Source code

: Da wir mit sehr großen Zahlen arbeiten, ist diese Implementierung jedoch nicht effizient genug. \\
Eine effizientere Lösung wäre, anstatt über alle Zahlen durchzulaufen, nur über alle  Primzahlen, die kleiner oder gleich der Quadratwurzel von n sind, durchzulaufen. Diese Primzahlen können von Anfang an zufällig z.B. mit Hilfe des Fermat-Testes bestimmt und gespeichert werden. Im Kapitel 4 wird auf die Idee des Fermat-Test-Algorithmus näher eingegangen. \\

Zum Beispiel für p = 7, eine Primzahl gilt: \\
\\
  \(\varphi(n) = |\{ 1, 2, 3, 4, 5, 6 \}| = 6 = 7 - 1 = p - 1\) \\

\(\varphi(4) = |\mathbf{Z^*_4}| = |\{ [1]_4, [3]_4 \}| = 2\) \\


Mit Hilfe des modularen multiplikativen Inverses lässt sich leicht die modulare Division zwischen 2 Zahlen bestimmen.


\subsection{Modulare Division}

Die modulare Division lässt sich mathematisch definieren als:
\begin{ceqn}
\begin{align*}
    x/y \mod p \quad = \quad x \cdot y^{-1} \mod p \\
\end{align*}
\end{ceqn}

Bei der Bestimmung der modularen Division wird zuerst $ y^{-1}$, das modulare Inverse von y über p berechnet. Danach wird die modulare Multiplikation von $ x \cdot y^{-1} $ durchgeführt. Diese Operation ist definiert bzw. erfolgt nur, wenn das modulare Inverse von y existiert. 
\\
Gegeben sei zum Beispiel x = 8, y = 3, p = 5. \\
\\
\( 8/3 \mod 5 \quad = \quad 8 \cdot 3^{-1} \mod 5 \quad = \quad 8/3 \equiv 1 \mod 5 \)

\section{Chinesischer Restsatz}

◇ ◇ ◇ ◇ ◇

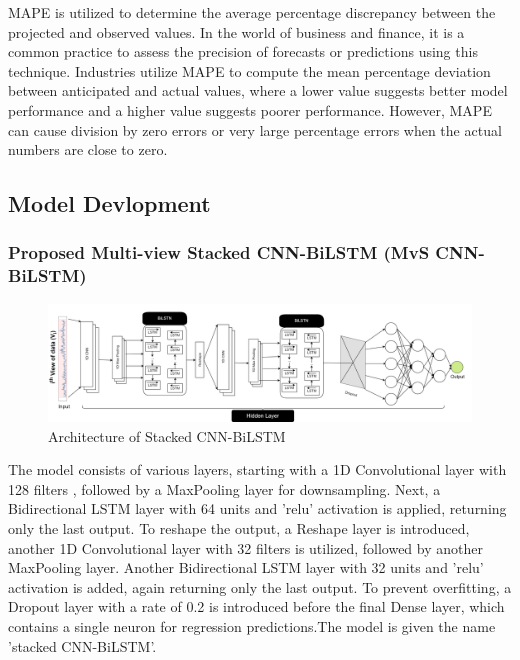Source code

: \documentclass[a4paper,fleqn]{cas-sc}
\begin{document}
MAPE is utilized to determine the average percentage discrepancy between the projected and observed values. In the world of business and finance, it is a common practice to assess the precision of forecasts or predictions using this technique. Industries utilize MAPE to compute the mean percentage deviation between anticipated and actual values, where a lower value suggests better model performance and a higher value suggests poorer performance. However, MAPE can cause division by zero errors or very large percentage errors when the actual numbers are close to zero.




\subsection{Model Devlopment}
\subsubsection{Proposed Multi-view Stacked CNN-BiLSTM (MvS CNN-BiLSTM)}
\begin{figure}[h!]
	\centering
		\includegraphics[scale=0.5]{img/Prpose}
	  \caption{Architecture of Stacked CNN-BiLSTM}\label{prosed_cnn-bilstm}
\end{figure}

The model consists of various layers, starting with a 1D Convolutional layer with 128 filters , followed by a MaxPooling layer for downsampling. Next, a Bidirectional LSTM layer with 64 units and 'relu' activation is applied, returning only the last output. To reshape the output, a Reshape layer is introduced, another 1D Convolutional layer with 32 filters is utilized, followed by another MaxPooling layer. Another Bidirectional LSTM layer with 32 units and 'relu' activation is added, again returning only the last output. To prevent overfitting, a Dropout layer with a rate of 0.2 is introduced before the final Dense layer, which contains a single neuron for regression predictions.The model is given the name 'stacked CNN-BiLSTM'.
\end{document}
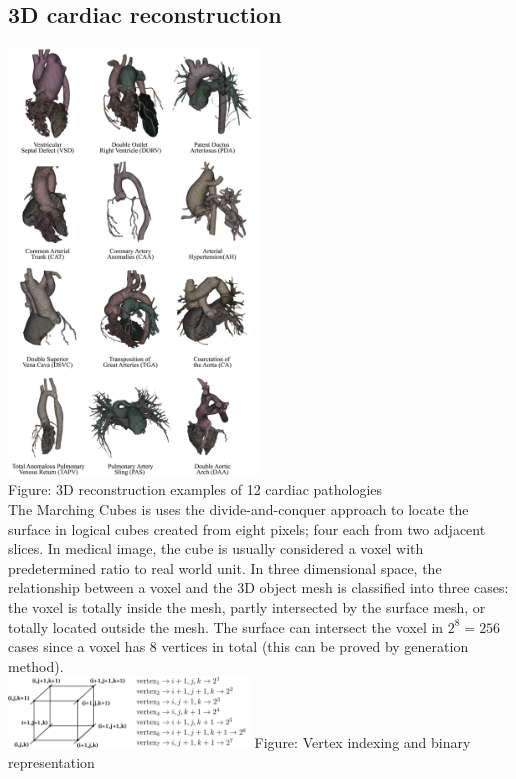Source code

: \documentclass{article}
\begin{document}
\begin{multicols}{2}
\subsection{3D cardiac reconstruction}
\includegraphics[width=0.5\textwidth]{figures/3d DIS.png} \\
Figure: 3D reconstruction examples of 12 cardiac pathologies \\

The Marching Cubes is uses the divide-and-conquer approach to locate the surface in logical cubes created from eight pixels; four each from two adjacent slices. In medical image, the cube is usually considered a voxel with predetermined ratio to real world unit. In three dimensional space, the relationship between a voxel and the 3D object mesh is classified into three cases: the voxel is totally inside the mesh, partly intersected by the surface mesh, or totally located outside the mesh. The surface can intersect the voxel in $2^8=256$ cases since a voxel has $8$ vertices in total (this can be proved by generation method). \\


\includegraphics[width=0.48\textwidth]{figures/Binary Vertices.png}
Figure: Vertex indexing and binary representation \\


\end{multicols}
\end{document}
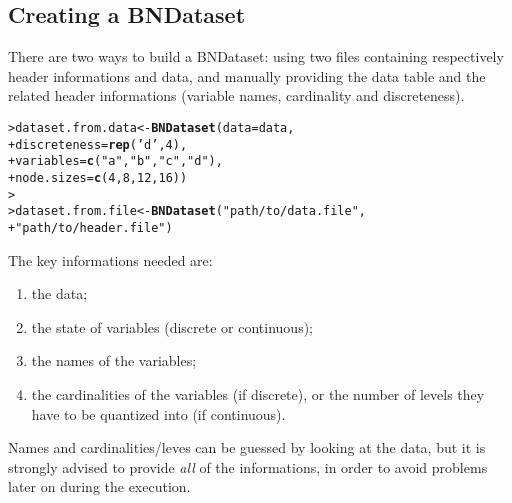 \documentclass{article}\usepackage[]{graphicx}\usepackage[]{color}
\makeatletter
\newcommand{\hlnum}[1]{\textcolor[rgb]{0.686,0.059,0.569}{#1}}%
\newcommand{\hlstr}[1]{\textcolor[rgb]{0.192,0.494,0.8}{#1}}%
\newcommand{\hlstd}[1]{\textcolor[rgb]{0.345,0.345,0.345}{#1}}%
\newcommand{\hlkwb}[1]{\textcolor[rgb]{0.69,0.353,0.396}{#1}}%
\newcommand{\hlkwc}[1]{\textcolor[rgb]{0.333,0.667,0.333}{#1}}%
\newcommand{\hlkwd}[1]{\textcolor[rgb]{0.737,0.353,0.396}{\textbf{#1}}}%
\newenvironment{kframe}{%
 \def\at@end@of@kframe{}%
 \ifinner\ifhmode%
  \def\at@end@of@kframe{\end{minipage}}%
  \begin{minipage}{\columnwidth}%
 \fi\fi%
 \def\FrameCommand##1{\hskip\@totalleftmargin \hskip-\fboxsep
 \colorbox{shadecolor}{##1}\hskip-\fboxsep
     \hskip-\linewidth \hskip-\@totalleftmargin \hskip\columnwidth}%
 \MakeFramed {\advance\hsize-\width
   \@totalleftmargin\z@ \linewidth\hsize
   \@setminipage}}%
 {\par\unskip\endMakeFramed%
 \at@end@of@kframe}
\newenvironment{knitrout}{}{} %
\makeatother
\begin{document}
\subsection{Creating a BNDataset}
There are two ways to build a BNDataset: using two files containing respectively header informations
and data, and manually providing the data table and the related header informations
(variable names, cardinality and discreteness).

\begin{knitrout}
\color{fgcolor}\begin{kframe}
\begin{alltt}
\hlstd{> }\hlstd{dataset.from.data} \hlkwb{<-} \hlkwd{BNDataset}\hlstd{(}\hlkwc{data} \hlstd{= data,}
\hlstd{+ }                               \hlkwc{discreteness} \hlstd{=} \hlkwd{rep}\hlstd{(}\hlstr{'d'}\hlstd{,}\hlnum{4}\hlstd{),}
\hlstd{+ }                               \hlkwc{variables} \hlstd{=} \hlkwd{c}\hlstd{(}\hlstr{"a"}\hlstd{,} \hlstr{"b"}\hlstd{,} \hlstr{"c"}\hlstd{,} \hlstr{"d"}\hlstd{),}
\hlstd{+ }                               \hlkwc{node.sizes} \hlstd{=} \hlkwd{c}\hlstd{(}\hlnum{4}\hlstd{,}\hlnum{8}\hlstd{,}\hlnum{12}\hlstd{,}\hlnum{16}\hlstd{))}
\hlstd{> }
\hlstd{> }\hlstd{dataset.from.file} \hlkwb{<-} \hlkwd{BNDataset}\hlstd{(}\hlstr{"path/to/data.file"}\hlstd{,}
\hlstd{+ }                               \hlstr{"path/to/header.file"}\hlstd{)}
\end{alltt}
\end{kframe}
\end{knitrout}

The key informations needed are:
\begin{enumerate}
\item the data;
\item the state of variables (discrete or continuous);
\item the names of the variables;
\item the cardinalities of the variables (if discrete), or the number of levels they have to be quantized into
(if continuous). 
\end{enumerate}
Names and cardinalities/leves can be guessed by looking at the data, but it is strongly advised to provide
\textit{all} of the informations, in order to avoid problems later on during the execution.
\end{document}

◇ ◇ ◇ ◇ ◇

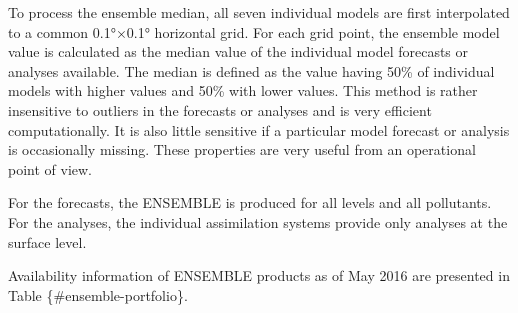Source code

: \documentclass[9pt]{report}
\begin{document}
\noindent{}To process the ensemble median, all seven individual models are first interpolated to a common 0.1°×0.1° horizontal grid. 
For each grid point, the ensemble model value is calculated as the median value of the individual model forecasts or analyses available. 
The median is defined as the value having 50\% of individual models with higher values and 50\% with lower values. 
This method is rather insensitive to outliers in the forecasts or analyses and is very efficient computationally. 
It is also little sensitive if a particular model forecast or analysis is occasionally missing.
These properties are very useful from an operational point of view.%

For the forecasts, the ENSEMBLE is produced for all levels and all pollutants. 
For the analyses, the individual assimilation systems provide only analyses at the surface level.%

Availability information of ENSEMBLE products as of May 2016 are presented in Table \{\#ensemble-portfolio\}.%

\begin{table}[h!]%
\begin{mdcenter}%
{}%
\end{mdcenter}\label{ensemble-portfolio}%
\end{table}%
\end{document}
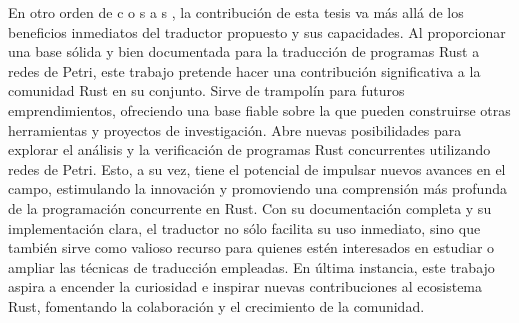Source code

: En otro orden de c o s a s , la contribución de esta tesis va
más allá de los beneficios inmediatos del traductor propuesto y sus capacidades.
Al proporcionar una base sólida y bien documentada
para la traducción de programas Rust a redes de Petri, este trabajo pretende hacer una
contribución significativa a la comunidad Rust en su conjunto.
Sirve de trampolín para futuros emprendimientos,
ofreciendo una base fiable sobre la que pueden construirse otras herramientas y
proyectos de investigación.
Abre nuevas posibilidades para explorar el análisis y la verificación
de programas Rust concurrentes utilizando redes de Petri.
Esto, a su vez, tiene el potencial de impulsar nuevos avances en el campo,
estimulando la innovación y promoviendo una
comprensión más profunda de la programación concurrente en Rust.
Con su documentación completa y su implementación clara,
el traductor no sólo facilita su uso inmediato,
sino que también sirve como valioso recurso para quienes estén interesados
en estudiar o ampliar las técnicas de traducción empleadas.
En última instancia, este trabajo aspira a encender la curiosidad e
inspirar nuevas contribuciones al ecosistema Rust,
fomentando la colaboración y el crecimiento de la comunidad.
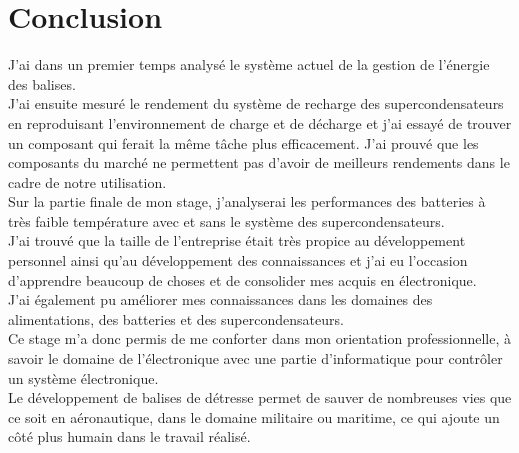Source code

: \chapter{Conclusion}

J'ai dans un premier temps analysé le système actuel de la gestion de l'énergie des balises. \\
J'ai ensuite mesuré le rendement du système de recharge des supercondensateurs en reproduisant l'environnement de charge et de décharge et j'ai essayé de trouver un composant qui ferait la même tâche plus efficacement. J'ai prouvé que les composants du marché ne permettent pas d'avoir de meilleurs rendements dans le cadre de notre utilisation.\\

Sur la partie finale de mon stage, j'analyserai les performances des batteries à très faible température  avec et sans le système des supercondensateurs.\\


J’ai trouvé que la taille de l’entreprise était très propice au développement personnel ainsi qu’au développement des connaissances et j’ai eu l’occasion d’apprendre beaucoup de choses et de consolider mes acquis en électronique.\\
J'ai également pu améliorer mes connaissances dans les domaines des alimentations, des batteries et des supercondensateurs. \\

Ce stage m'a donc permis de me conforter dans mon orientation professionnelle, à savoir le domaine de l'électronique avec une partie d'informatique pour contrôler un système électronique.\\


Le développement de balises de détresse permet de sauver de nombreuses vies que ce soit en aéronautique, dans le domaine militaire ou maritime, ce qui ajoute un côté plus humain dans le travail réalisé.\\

◇ ◇ ◇ ◇ ◇

• **Description of the task**
Give the count of lines in the records above that hold the string "figures", and only that count.

• **Answer section**
2